[Start of section]

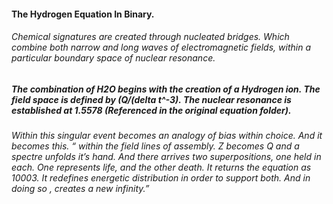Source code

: #### The Hydrogen Equation In Binary.

###### Chemical signatures are created through nucleated bridges. Which combine both narrow and long waves of electromagnetic fields, within a particular boundary space of nuclear resonance.

##### The combination of H2O begins with the creation of a Hydrogen ion. The field space is defined by (Q/(delta t^-3). The nuclear resonance is established at 1.5578 (Referenced in the original equation folder). 

###### Within this singular event becomes an analogy of bias within choice. And it becomes this. “ within the field lines of assembly. Z becomes Q and a spectre unfolds it’s hand. And there arrives two superpositions, one held in each. One represents life, and the other death. It returns the equation as 10003. It redefines energetic distribution in order to support both. And in doing so , creates a new infinity.”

[End of section]

== Goal of the exercise ==
Each entry shown above must be quoted exactly, with its pictures left out.

== Solution below ==
Source code

: #### The Hydrogen Equation In Binary.

###### Chemical signatures are created through nucleated bridges. Which combine both narrow and long waves of electromagnetic fields, within a particular boundary space of nuclear resonance.

##### The combination of H2O begins with the creation of a Hydrogen ion. The field space is defined by (Q/(delta t^-3). The nuclear resonance is established at 1.5578 (Referenced in the original equation folder). 

###### Within this singular event becomes an analogy of bias within choice. And it becomes this. “ within the field lines of assembly. Z becomes Q and a spectre unfolds it’s hand. And there arrives two superpositions, one held in each. One represents life, and the other death. It returns the equation as 10003. It redefines energetic distribution in order to support both. And in doing so , creates a new infinity.”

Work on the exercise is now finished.